The ‘ancillary’ rights
Not, however, content with keeping to this scale of complication, there is a further set of issues for universities which a self-respecting corporate will not have to face up to. Copyright and confidential information, as an example, pose further conundra. Typically, all universities in the United Kingdom have taken a rather different approach to copyright works and other unregistered intellectual property. The knowledge and the way that a lecturer presents it is part of the lecturer’s skills and tools of the trade. Since mobility has always, or at least for the last hundred years, been a feature of an academic’s life, as well as dissemination of that knowledge, rights associated with it have been more mobile. A practice has grown up that copyright works are treated in a different way. This way varies with institution, but runs along the lines that copyright in academic output, papers and so on will often belong to the individual author rather than the institution. This may also apply to material put together for teaching, such as lecture notes or examination scripts, although the university would be wise to make sure that it has sufficient rights to use these after the lecturer has moved on, or in other teaching media, such as the internet. 4
The impact of this background is seen starkly in the context of the cross disciplinary involvement noted above: not only are the underlying rights very diverse, but, as Cambridge has learnt in a very public way, the philosophies of those coming from different disciplines can also be very different. Free software is the opposite end of the spectrum from proprietary drug development.
And there are yet further complications. Some rights, such as database rights, rights in films and sound recordings, do not or have not always belonged to the creator. For example, database rights, a creature of the European Union with now somewhat precarious credentials, 5 belong to the person making the substantial investment or taking the ‘risk’ in creating the database. Database rights have been very much a poor sibling in the biosciences field, but in many cases that is where mountains of research funding are really directed.

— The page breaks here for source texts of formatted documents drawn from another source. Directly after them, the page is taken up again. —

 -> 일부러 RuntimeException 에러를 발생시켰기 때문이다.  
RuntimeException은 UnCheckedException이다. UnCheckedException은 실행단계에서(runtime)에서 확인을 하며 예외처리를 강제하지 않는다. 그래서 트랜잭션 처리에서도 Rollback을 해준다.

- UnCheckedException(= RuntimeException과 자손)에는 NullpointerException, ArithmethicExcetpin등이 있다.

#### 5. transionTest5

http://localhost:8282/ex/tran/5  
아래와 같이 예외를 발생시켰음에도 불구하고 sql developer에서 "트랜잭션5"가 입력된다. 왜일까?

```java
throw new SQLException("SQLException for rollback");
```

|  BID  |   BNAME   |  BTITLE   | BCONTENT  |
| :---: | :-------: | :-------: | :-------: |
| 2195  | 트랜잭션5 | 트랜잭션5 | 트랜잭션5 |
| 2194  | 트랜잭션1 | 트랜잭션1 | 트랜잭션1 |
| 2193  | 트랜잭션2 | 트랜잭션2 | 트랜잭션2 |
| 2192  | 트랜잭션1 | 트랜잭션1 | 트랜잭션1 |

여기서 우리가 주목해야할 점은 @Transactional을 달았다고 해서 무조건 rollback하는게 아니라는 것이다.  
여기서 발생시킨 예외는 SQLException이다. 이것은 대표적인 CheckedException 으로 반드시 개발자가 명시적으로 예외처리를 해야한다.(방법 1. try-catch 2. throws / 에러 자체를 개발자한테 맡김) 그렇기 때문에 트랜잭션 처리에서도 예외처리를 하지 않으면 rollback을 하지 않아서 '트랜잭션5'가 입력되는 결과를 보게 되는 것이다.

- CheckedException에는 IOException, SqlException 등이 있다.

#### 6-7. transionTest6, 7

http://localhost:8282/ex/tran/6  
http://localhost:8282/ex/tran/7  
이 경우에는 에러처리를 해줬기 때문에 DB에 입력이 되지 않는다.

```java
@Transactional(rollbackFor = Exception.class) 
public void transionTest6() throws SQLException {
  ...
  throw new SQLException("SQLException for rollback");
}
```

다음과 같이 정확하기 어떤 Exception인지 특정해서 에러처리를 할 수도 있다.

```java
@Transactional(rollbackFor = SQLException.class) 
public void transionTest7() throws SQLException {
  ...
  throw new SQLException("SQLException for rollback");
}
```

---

This means, to mix metaphors, that running with intellectual property in a university environment can be a little like trying to run a car where the engine is controlled by one person, the steering by another, the doors by a third and so on.
Cuts
I implied earlier that fairytales are not necessarily solidly founded in facts. The picture of ownership of intellectual property at Cambridge University painted by the short quote I gave earlier had offered only a small window on the overall arrangements for intellectual property. Since at least 1987, 6 there had been at least two very substantial exceptions. Hardly surprisingly, where intellectual property arose as part of sponsored research or another research agreement (which might cover a large part of charitably supported research), and as would typically be the case in relation to collaborative research, the ownership rights would be determined by the agreement. And secondly, where research was funded by a Research Council (as in the case of a very substantial part of governmentfunded research), Cambridge University was entitled to call for the rights to be assigned to the university or a university exploitation vehicle, in this case a company catchily named Cambridge University Technical Services Limited, colloquially known as CUTS, which could of course be misunderstood as a reference to top slicing the income from any exploitation.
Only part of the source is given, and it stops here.